Am I 32-bit, or 64-bit?
Ken D'Ambrosio
ken at jots.org
Thu Apr 5 09:20:57 EDT 2012
Okay, because I think that Ubuntu 10.10 with Compiz, the cube, wobbly windows
and Gnome 2.x is the epitome of the Linux experience, I've given up on more
recent stuff, and installed 10.10 -- 32-bit -- on my laptop. But I'm a total
btrfs whore, so I installed that (aside from my /boot partition). Buuut...
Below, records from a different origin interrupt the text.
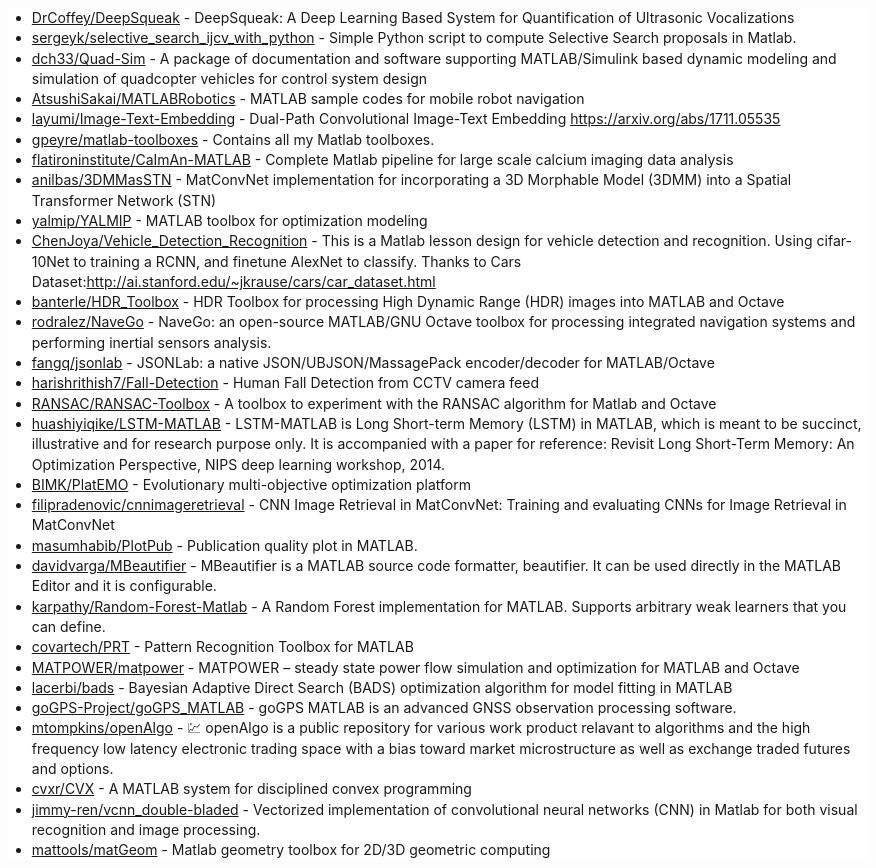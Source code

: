 * [DrCoffey/DeepSqueak](https://github.com/DrCoffey/DeepSqueak) - DeepSqueak: A Deep Learning Based System for Quantification of Ultrasonic Vocalizations
* [sergeyk/selective_search_ijcv_with_python](https://github.com/sergeyk/selective_search_ijcv_with_python) - Simple Python script to compute Selective Search proposals in Matlab.
* [dch33/Quad-Sim](https://github.com/dch33/Quad-Sim) - A package of documentation and software supporting MATLAB/Simulink based dynamic modeling and simulation of quadcopter vehicles for control system design
* [AtsushiSakai/MATLABRobotics](https://github.com/AtsushiSakai/MATLABRobotics) - MATLAB sample codes for mobile robot navigation
* [layumi/Image-Text-Embedding](https://github.com/layumi/Image-Text-Embedding) - Dual-Path Convolutional Image-Text Embedding    https://arxiv.org/abs/1711.05535
* [gpeyre/matlab-toolboxes](https://github.com/gpeyre/matlab-toolboxes) - Contains all my Matlab toolboxes.
* [flatironinstitute/CaImAn-MATLAB](https://github.com/flatironinstitute/CaImAn-MATLAB) - Complete Matlab pipeline for large scale calcium imaging data analysis
* [anilbas/3DMMasSTN](https://github.com/anilbas/3DMMasSTN) - MatConvNet implementation for incorporating a 3D Morphable Model (3DMM) into a Spatial Transformer Network (STN)
* [yalmip/YALMIP](https://github.com/yalmip/YALMIP) - MATLAB toolbox for optimization modeling
* [ChenJoya/Vehicle_Detection_Recognition](https://github.com/ChenJoya/Vehicle_Detection_Recognition) - This is a Matlab lesson design for vehicle detection and recognition.  Using cifar-10Net to training a RCNN, and finetune AlexNet to classify. Thanks to Cars Dataset:http://ai.stanford.edu/~jkrause/cars/car_dataset.html
* [banterle/HDR_Toolbox](https://github.com/banterle/HDR_Toolbox) - HDR Toolbox for processing High Dynamic Range (HDR) images into MATLAB and Octave
* [rodralez/NaveGo](https://github.com/rodralez/NaveGo) - NaveGo: an open-source MATLAB/GNU Octave toolbox for processing integrated navigation systems and performing inertial sensors analysis.
* [fangq/jsonlab](https://github.com/fangq/jsonlab) - JSONLab: a native JSON/UBJSON/MassagePack encoder/decoder for MATLAB/Octave
* [harishrithish7/Fall-Detection](https://github.com/harishrithish7/Fall-Detection) - Human Fall Detection from CCTV camera feed
* [RANSAC/RANSAC-Toolbox](https://github.com/RANSAC/RANSAC-Toolbox) - A toolbox to experiment with the RANSAC algorithm for Matlab and Octave
* [huashiyiqike/LSTM-MATLAB](https://github.com/huashiyiqike/LSTM-MATLAB) - LSTM-MATLAB is Long Short-term Memory (LSTM) in MATLAB, which is meant to be succinct, illustrative and for research purpose only. It is accompanied with a paper for reference: Revisit Long Short-Term Memory: An Optimization Perspective, NIPS deep learning workshop, 2014.
* [BIMK/PlatEMO](https://github.com/BIMK/PlatEMO) - Evolutionary multi-objective optimization platform
* [filipradenovic/cnnimageretrieval](https://github.com/filipradenovic/cnnimageretrieval) - CNN Image Retrieval in MatConvNet: Training and evaluating CNNs for Image Retrieval in MatConvNet
* [masumhabib/PlotPub](https://github.com/masumhabib/PlotPub) - Publication quality plot in MATLAB.
* [davidvarga/MBeautifier](https://github.com/davidvarga/MBeautifier) - MBeautifier is a MATLAB source code formatter, beautifier. It can be used directly in the MATLAB Editor and it is configurable.
* [karpathy/Random-Forest-Matlab](https://github.com/karpathy/Random-Forest-Matlab) - A Random Forest implementation for MATLAB. Supports arbitrary weak learners that you can define.
* [covartech/PRT](https://github.com/covartech/PRT) - Pattern Recognition Toolbox for MATLAB
* [MATPOWER/matpower](https://github.com/MATPOWER/matpower) - MATPOWER – steady state power flow simulation and optimization for MATLAB and Octave
* [lacerbi/bads](https://github.com/lacerbi/bads) - Bayesian Adaptive Direct Search (BADS) optimization algorithm for model fitting in MATLAB
* [goGPS-Project/goGPS_MATLAB](https://github.com/goGPS-Project/goGPS_MATLAB) - goGPS MATLAB is an advanced GNSS observation processing software.
* [mtompkins/openAlgo](https://github.com/mtompkins/openAlgo) - :chart: openAlgo is a public repository for various work product relavant to algorithms and the high frequency low latency electronic trading space with a bias toward market microstructure as well as exchange traded futures and options.
* [cvxr/CVX](https://github.com/cvxr/CVX) - A MATLAB system for disciplined convex programming
* [jimmy-ren/vcnn_double-bladed](https://github.com/jimmy-ren/vcnn_double-bladed) - Vectorized implementation of convolutional neural networks (CNN) in Matlab for both visual recognition and image processing.
* [mattools/matGeom](https://github.com/mattools/matGeom) - Matlab geometry toolbox for 2D/3D geometric computing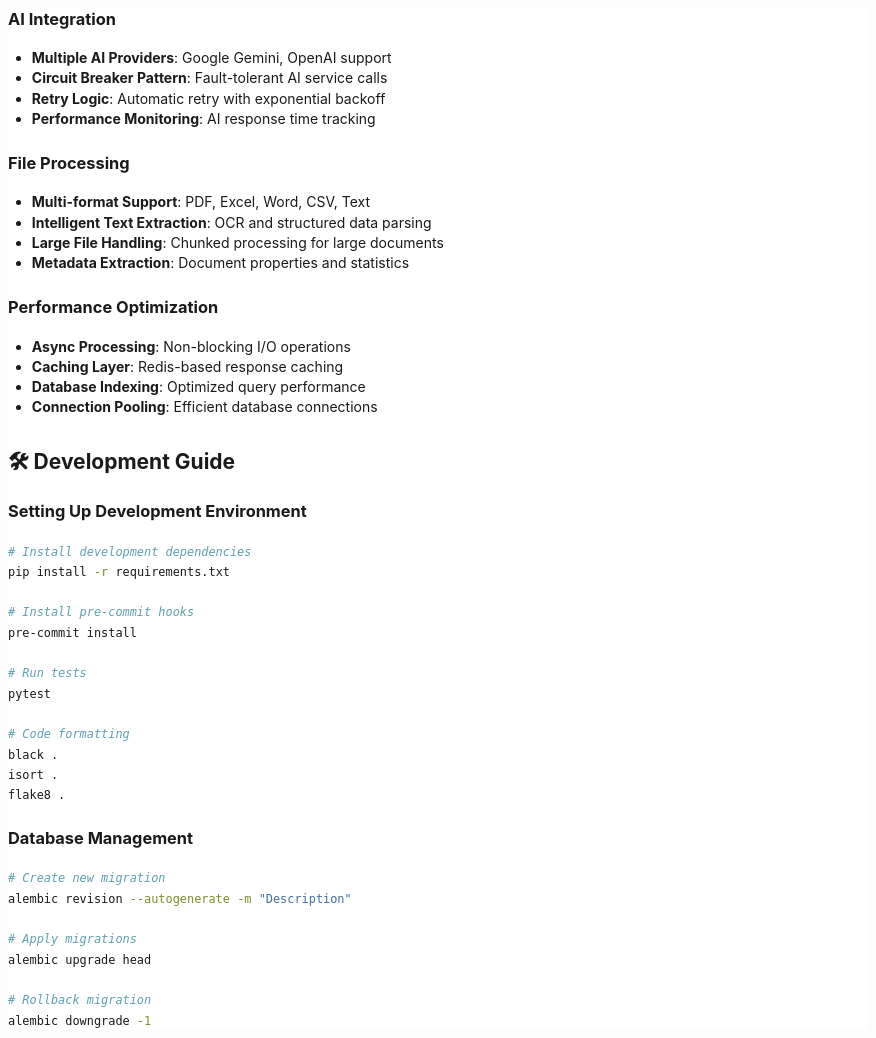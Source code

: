 ### **AI Integration**
- **Multiple AI Providers**: Google Gemini, OpenAI support
- **Circuit Breaker Pattern**: Fault-tolerant AI service calls
- **Retry Logic**: Automatic retry with exponential backoff
- **Performance Monitoring**: AI response time tracking

### **File Processing**
- **Multi-format Support**: PDF, Excel, Word, CSV, Text
- **Intelligent Text Extraction**: OCR and structured data parsing
- **Large File Handling**: Chunked processing for large documents
- **Metadata Extraction**: Document properties and statistics

### **Performance Optimization**
- **Async Processing**: Non-blocking I/O operations
- **Caching Layer**: Redis-based response caching
- **Database Indexing**: Optimized query performance
- **Connection Pooling**: Efficient database connections

## 🛠️ **Development Guide**

### **Setting Up Development Environment**

```bash
# Install development dependencies
pip install -r requirements.txt

# Install pre-commit hooks
pre-commit install

# Run tests
pytest

# Code formatting
black .
isort .
flake8 .
```

### **Database Management**

```bash
# Create new migration
alembic revision --autogenerate -m "Description"

# Apply migrations
alembic upgrade head

# Rollback migration
alembic downgrade -1
```
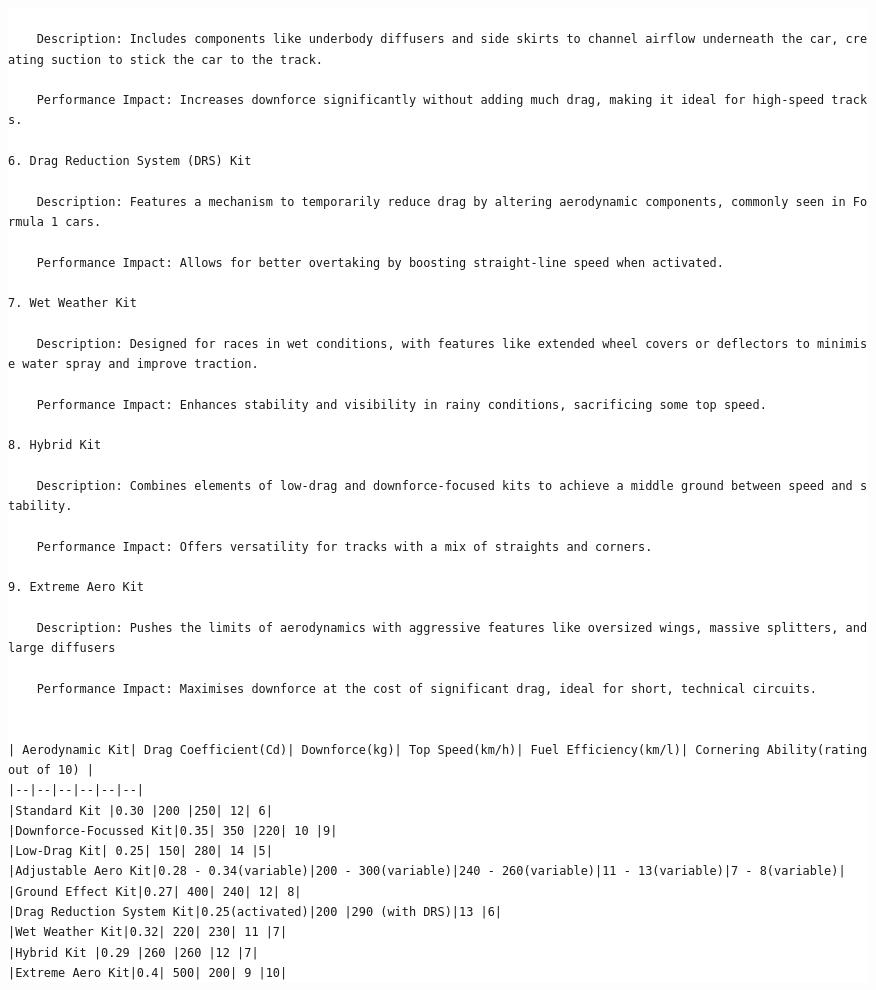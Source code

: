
 ```

    Description: Includes components like underbody diffusers and side skirts to channel airflow underneath the car, creating suction to stick the car to the track.

    Performance Impact: Increases downforce significantly without adding much drag, making it ideal for high-speed tracks.

6. Drag Reduction System (DRS) Kit

    Description: Features a mechanism to temporarily reduce drag by altering aerodynamic components, commonly seen in Formula 1 cars.

    Performance Impact: Allows for better overtaking by boosting straight-line speed when activated.

7. Wet Weather Kit

    Description: Designed for races in wet conditions, with features like extended wheel covers or deflectors to minimise water spray and improve traction.

    Performance Impact: Enhances stability and visibility in rainy conditions, sacrificing some top speed.

8. Hybrid Kit

    Description: Combines elements of low-drag and downforce-focused kits to achieve a middle ground between speed and stability.
    
    Performance Impact: Offers versatility for tracks with a mix of straights and corners.

9. Extreme Aero Kit

    Description: Pushes the limits of aerodynamics with aggressive features like oversized wings, massive splitters, and large diffusers

    Performance Impact: Maximises downforce at the cost of significant drag, ideal for short, technical circuits.


| Aerodynamic Kit| Drag Coefficient(Cd)| Downforce(kg)| Top Speed(km/h)| Fuel Efficiency(km/l)| Cornering Ability(rating out of 10) |
|--|--|--|--|--|--|
|Standard Kit |0.30 |200 |250| 12| 6|
|Downforce-Focussed Kit|0.35| 350 |220| 10 |9|
|Low-Drag Kit| 0.25| 150| 280| 14 |5|
|Adjustable Aero Kit|0.28 - 0.34(variable)|200 - 300(variable)|240 - 260(variable)|11 - 13(variable)|7 - 8(variable)|
|Ground Effect Kit|0.27| 400| 240| 12| 8|
|Drag Reduction System Kit|0.25(activated)|200 |290 (with DRS)|13 |6|
|Wet Weather Kit|0.32| 220| 230| 11 |7|
|Hybrid Kit |0.29 |260 |260 |12 |7|
|Extreme Aero Kit|0.4| 500| 200| 9 |10|
```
btrfs on whatever 10.10's kernel is is kinda flaky; blew up the FS the first
time I tried to create a subvolume. So I booted a (very) recent random distro,
64-bit, with a 3.2 kernel, specifically because 3.2 has some magic in it to
help with unmountable btrfs drives. Worked like a champ. Then, still in my
64-bit OS, I downloaded a 3.3 kernel off kernel.org. Since my base OS --
Ubuntu 10.10, as I installed it -- is 32-bit, I *wanted* to do a
make ARCH=i386 bzImage
But... i386 seems to be missing as a possible architecture. The closest I
could find was x86. But this concerned me, because x86_64's bzImage is a soft
link to x86's. Anyway, "What the hell," I thought, and compiled it. Installed
it. Booted it. And it works great! Until I went to install Chrome. Chrome
said, "You're running a 64-bit OS; here's your 64-bit version." I tried
installing that, and no soup. 32-bit version installed fine. So then I
glanced at "uname -a":
Linux galadriel 3.3.0 #2 SMP Wed Apr 4 13:04:22 EDT 2012 x86_64 GNU/Linux
Am I running a 64-bit kernel on a 32-bit OS? Bwah?